Речь Разумихина пересыпана приговорками («Ну, Родя, подымайся. Я тебя попридержу; подмахни-ка ему Раскольникова, бери перо, потому, брат, деньги нам теперь пуще патоки»; прибаутками («Катай скорей и чаю, Настасья, потому насчет чаю, кажется, можно и без факультета. Ну вот и пивцо!»; пословицами и поговорками («То-то вот и есть: честный и чувствительный человек откровенничает, а деловой человек слушает да ест, а потом и съест»; «Мы только пару поддадим»; «Ораторствовал здесь, знания свои выставлял, да и ушел, хвост поджав»; излагая свою версию преступления, Разумихин мастерски представляет речь крестьянина Душкина, Миколки-красилыцика, передавая в лицах их разговор со следователем, вставляя при этом собственные меткие замечания. Например: «Больше я его на том не расспрашивал, — это Душкин-то говорит, а вынес ему билетик — рубль то есть, потому-де думал, что не мне, так другому заложит, все одно — пропьет, а пусть лучше у меня вещь лежит: дальше-де положишь, ближе возьмешь, а объявится что аль слухи пойдут, тут я и преставлю». Ну, конечно, бабушкин сон рассказывает, врет как лошадь, потому я этого Душкина знаю…». Самым благодатным зрителем и слушателем Разумихина писатель делает кухарку Настасью, она смеется над его прибаутками, подыгрывает ему, с удовольствием пьет с ним чай, разговаривает. А сами сцены с Разумихиным с их грубовато-шутливым непринужденным тоном строятся на контрасте с тем, что творится в это время в душе преступника.

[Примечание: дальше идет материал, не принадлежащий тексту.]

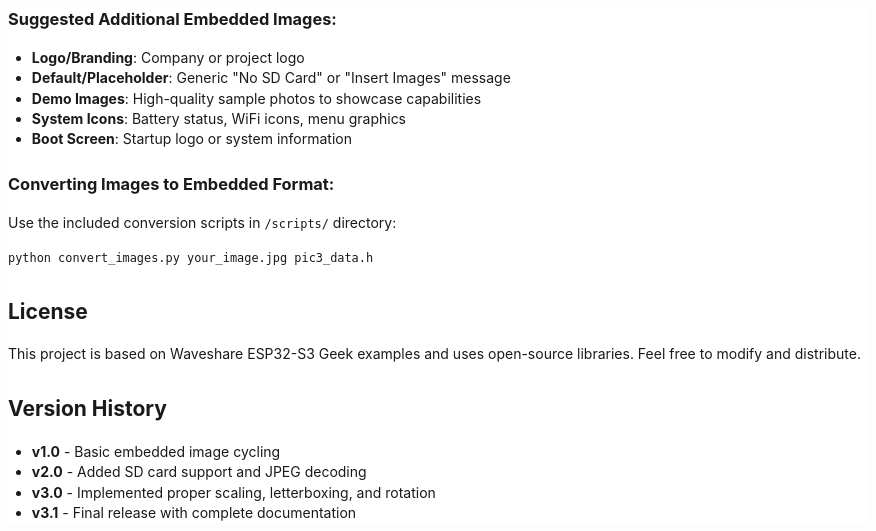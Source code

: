 ### Suggested Additional Embedded Images:
- **Logo/Branding**: Company or project logo
- **Default/Placeholder**: Generic "No SD Card" or "Insert Images" message
- **Demo Images**: High-quality sample photos to showcase capabilities
- **System Icons**: Battery status, WiFi icons, menu graphics
- **Boot Screen**: Startup logo or system information

### Converting Images to Embedded Format:
Use the included conversion scripts in `/scripts/` directory:
```bash
python convert_images.py your_image.jpg pic3_data.h
```

## License

This project is based on Waveshare ESP32-S3 Geek examples and uses open-source libraries. Feel free to modify and distribute.

## Version History

- **v1.0** - Basic embedded image cycling
- **v2.0** - Added SD card support and JPEG decoding
- **v3.0** - Implemented proper scaling, letterboxing, and rotation
- **v3.1** - Final release with complete documentation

Внимание к фольклоризму творчества Достоевского в области театрального действия, недостаточно явному на первый взгляд, помогает осмыслить всю философско-поэтическую систему писателя, общие приемы его творчества, неповторимые особенности реализма, а также формирует внимательное отношение к тексту, заставляет вживаться в художественную ткань произведения.

Кроме того, изучение фольклоризма Достоевского поможет понять одну из общих закономерностей литературного развития — сближение творчества русских писателей второй половины девятнадцатого века с устным народным творчеством, постижение ими сути народного характера, народной культуры.